Если бы его подёргивания и всхлипывания мог бы увидеть хоть кто-нибудь, тот бы, вероятно, разрывался между отвращением и любопытством. Не сомневалась бы исключительно заведующая имуществом библиотеки Клариса Павловна. Она стояла бы прямо напротив, вязко покачивая головой и непрерывно причитая: «Какая же вы всё-таки свинья, Фёдор Фёдорович. Отчего же вам не стыдно? Отчего же мне так совестно и вам ничуть не совестно? Я, спросите ли, тридцать пять лет работаю…» Речь Кларисы Павловны, как и жизнь её, не представлялись интересными никому, отчего она безмерно страдала.

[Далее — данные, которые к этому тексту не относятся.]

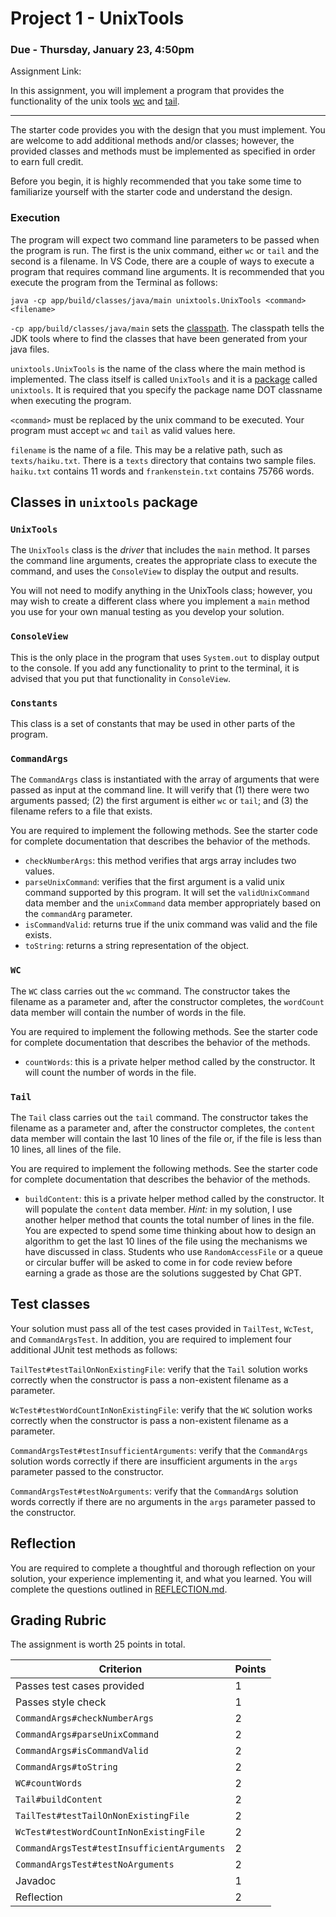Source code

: # Project 1 - UnixTools
### Due - Thursday, January 23, 4:50pm

Assignment Link:
[]()

In this assignment, you will implement a program that provides the functionality
of the unix tools [wc](https://en.wikipedia.org/wiki/Wc_(Unix)) and [tail](https://en.wikipedia.org/wiki/Tail_(Unix)). 

<hr/>

The starter code provides you with the design that you must implement. You are
welcome to add additional methods and/or classes; however, the provided classes
and methods must be implemented as specified in order to earn full credit.

Before you begin, it is highly recommended that you take some time to
familiarize yourself with the starter code and understand the design.

### Execution

The program will expect two command line parameters to be passed when the
program is run. The first is the unix command, either `wc` or `tail` and the
second is a filename. In VS Code, there are a couple of ways to execute a
program that requires command line arguments. It is recommended that you execute
the program from the Terminal as follows:

```
java -cp app/build/classes/java/main unixtools.UnixTools <command> <filename>
```

`-cp app/build/classes/java/main` sets the
[classpath](https://docs.oracle.com/javase/tutorial/essential/environment/paths.html).
The classpath tells the JDK tools where to find the classes that have been
generated from your java files. 

`unixtools.UnixTools` is the name of the class where the main method is
implemented. The class itself is called `UnixTools` and it is a
[package](https://www.w3schools.com/java/java_packages.asp) called `unixtools`.
It is required that you specify the package name DOT classname when executing
the program.

`<command>` must be replaced by the unix command to be executed. Your program
must accept `wc` and `tail` as valid values here.

`filename` is the name of a file. This may be a relative path, such as
`texts/haiku.txt`. There is a `texts` directory that contains two sample files.
`haiku.txt` contains 11 words and `frankenstein.txt` contains 75766 words.

## Classes in `unixtools` package

### `UnixTools`

The `UnixTools` class is the *driver* that includes the `main` method. It parses
the command line arguments, creates the appropriate class to execute the
command, and uses the `ConsoleView` to display the output and results.

You will not need to modify anything in the UnixTools class; however, you may
wish to create a different class where you implement a `main` method you use for
your own manual testing as you develop your solution.

### `ConsoleView`

This is the only place in the program that uses `System.out` to display output
to the console. If you add any functionality to print to the terminal, it is
advised that you put that functionality in `ConsoleView`.

### `Constants`

This class is a set of constants that may be used in other parts of the program.

### `CommandArgs`

The `CommandArgs` class is instantiated with the array of arguments that were
passed as input at the command line. It will verify that (1) there were two
arguments passed; (2) the first argument is either `wc` or `tail`; and (3) the
filename refers to a file that exists.

You are required to implement the following methods. See the starter code for
complete documentation that describes the behavior of the methods.

- `checkNumberArgs`: this method verifies that args array includes two values. 
- `parseUnixCommand`: verifies that the first argument is a valid unix command
  supported by this program. It will set the `validUnixCommand` data member and
  the `unixCommand` data member appropriately based on the `commandArg` parameter.
- `isCommandValid`: returns true if the unix command was valid and the file exists.
- `toString`: returns a string representation of the object.

### `WC`

The `WC` class carries out the `wc` command. The constructor takes the
filename as a parameter and, after the constructor completes, the `wordCount` data
member will contain the number of words in the file.

You are required to implement the following methods. See the starter code for
complete documentation that describes the behavior of the methods.

- `countWords`: this is a private helper method called by the constructor. It
  will count the number of words in the file.

### `Tail`

The `Tail` class carries out the `tail` command. The constructor takes the
filename as a parameter and, after the constructor completes, the `content` data
member will contain the last 10 lines of the file or, if the file is less than
10 lines, all lines of the file.

You are required to implement the following methods. See the starter code for
complete documentation that describes the behavior of the methods.

- `buildContent`: this is a private helper method called by the constructor. It
  will populate the `content` data member. *Hint:* in my solution, I use another
  helper method that counts the total number of lines in the file. You are
  expected to spend some time thinking about how to design an algorithm to get
  the last 10 lines of the file using the mechanisms we have discussed in class.
  Students who use `RandomAccessFile` or a queue or circular buffer will be
  asked to come in for code review before earning a grade as those are the
  solutions suggested by Chat GPT.

## Test classes

Your solution must pass all of the test cases provided in `TailTest`, `WcTest`,
and `CommandArgsTest`. In addition, you are required to implement four
additional JUnit test methods as follows:

`TailTest#testTailOnNonExistingFile`: verify that the `Tail` solution works correctly when the constructor is pass a
non-existent filename as a parameter.

`WcTest#testWordCountInNonExistingFile`: verify that the `WC` solution works correctly when the constructor is pass a
non-existent filename as a parameter.

`CommandArgsTest#testInsufficientArguments`: verify that the `CommandArgs`
solution words correctly if there are insufficient arguments in the `args`
parameter passed to the constructor.

`CommandArgsTest#testNoArguments`: verify that the `CommandArgs`
solution words correctly if there are no arguments in the `args`
parameter passed to the constructor.

## Reflection

You are required to complete a thoughtful and thorough reflection on your
solution, your experience implementing it, and what you learned. You will
complete the questions outlined in [REFLECTION.md](REFLECTION.md).

## Grading Rubric

The assignment is worth 25 points in total. 

| Criterion | Points | 
| --------- | ------ |
| Passes test cases provided | 1 | 
| Passes style check | 1 | 
| `CommandArgs#checkNumberArgs` | 2 |
| `CommandArgs#parseUnixCommand` | 2 |
| `CommandArgs#isCommandValid` | 2 |
| `CommandArgs#toString` | 2 |
| `WC#countWords` | 2 |
| `Tail#buildContent` | 2 |
| `TailTest#testTailOnNonExistingFile` | 2 | 
| `WcTest#testWordCountInNonExistingFile` | 2 | 
| `CommandArgsTest#testInsufficientArguments` | 2 | 
| `CommandArgsTest#testNoArguments` | 2 | 
| Javadoc | 1 | 
| Reflection | 2 |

Одному только Фёдору Фёдоровичу приходилось всё же искоса следить за её неуклюжими телодвижениями. Но Фёдор Фёдорович ничуть не тяготился – на что только не пойдёшь, в конце концов, ради своей любви. Фёдор Фёдорович устроился ради неё работать ночным сторожем в библиотеку. Он, что важно, взял себе за правило нигде и ни при каких обстоятельствах не распространяться о своей любви, и, будучи твёрдым трезвенником, соблюдал его безукоризненно. В какой-то мере он скрывал это даже от самого себя. Когда Фёдору Фёдоровичу становилось тоскливо, он забивался в угол между стеной и подоконником и усаживал себе на колени потрёпанный сборник стихов Маршака, поглаживая его вдоль корешка и шёпотом ругая за излишние прозаизмы. От натекших слёз первые листы размазывались, заставляя буквы выгибаться округ лужиц и отправляя целые строчки на плаванья, каких не видели ни греки, ни римляне, ни те варвары, что пришли им на смену. Фёдор Фёдорович развязывал шёлковый узелок своей памяти и доставал оттуда свёрток с мамой, читающей усталым голосом про мальчика Петю, который боялся темноты. Федя любил это стихотворение. Отчасти, наверное, из-за маминого нежелания рассказывать ему, что самое страшные вещи происходят на свету, нисколько не стесняясь своего присутствия. Это было впереди, а пока что Федя подавал Фёдору Фёдоровичу россыпи свёртков различной величины, формы, цвета и запаха: манная каша, колготы, тающий на шее снег, одна рукавица, шнурки, крик отца, синяя паста, кубики, косичка, молочная пенка, синяк, карандаш, сломанный Жорой солдатик, наглая Жорина улыбка, опухшая Жорина губа, мультфильм про оленёнка, оладьи, погоня за улетающим гелиевым шариком… - Свёртки медленно, со скрипом, прокручивались, искрили и рушились водопадом на пожелтевшего от старости Маршака.  К тому моменту, когда уже насквозь пропитался слезами третий лист, Фёдор Фёдорович дошёл до своей любимой главы.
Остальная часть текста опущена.